-- Dataset content follows --

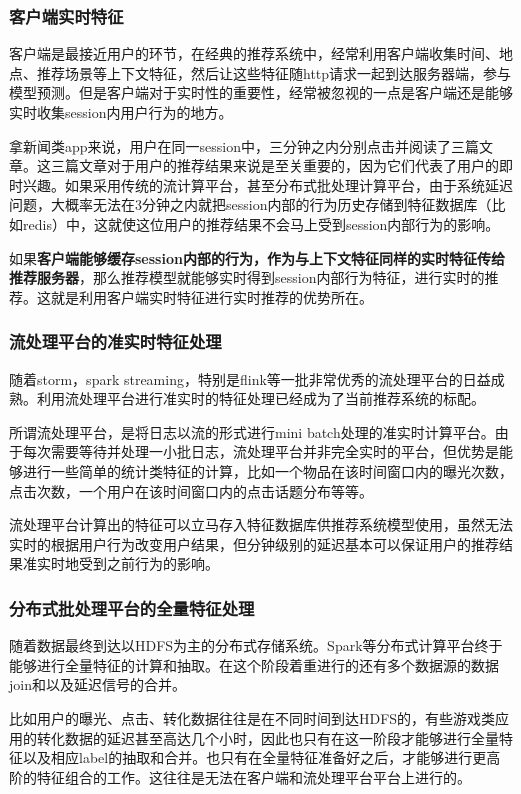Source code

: \documentclass[12pt]{article}
\begin{document}
\subsubsection{客户端实时特征}
客户端是最接近用户的环节，在经典的推荐系统中，经常利用客户端收集时间、地点、推荐场景等上下文特征，然后让这些特征随http请求一起到达服务器端，参与模型预测。但是客户端对于实时性的重要性，经常被忽视的一点是客户端还是能够实时收集session内用户行为的地方。

拿新闻类app来说，用户在同一session中，三分钟之内分别点击并阅读了三篇文章。这三篇文章对于用户的推荐结果来说是至关重要的，因为它们代表了用户的即时兴趣。如果采用传统的流计算平台，甚至分布式批处理计算平台，由于系统延迟问题，大概率无法在3分钟之内就把session内部的行为历史存储到特征数据库（比如redis）中，这就使这位用户的推荐结果不会马上受到session内部行为的影响。

如果\textbf{客户端能够缓存session内部的行为，作为与上下文特征同样的实时特征传给推荐服务器}，那么推荐模型就能够实时得到session内部行为特征，进行实时的推荐。这就是利用客户端实时特征进行实时推荐的优势所在。

\subsubsection{流处理平台的准实时特征处理}
随着storm，spark streaming，特别是flink等一批非常优秀的流处理平台的日益成熟。利用流处理平台进行准实时的特征处理已经成为了当前推荐系统的标配。

所谓流处理平台，是将日志以流的形式进行mini batch处理的准实时计算平台。由于每次需要等待并处理一小批日志，流处理平台并非完全实时的平台，但优势是能够进行一些简单的统计类特征的计算，比如一个物品在该时间窗口内的曝光次数，点击次数，一个用户在该时间窗口内的点击话题分布等等。

流处理平台计算出的特征可以立马存入特征数据库供推荐系统模型使用，虽然无法实时的根据用户行为改变用户结果，但分钟级别的延迟基本可以保证用户的推荐结果准实时地受到之前行为的影响。

\subsubsection{分布式批处理平台的全量特征处理}
随着数据最终到达以HDFS为主的分布式存储系统。Spark等分布式计算平台终于能够进行全量特征的计算和抽取。在这个阶段着重进行的还有多个数据源的数据join和以及延迟信号的合并。

比如用户的曝光、点击、转化数据往往是在不同时间到达HDFS的，有些游戏类应用的转化数据的延迟甚至高达几个小时，因此也只有在这一阶段才能够进行全量特征以及相应label的抽取和合并。也只有在全量特征准备好之后，才能够进行更高阶的特征组合的工作。这往往是无法在客户端和流处理平台平台上进行的。
\end{document}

-- Dataset content concluded --

Work to complete
Every line that contains the string "subsubsection" should be returned from the data.

Problem solution
\subsubsection{客户端实时特征}
\subsubsection{流处理平台的准实时特征处理}
\subsubsection{分布式批处理平台的全量特征处理}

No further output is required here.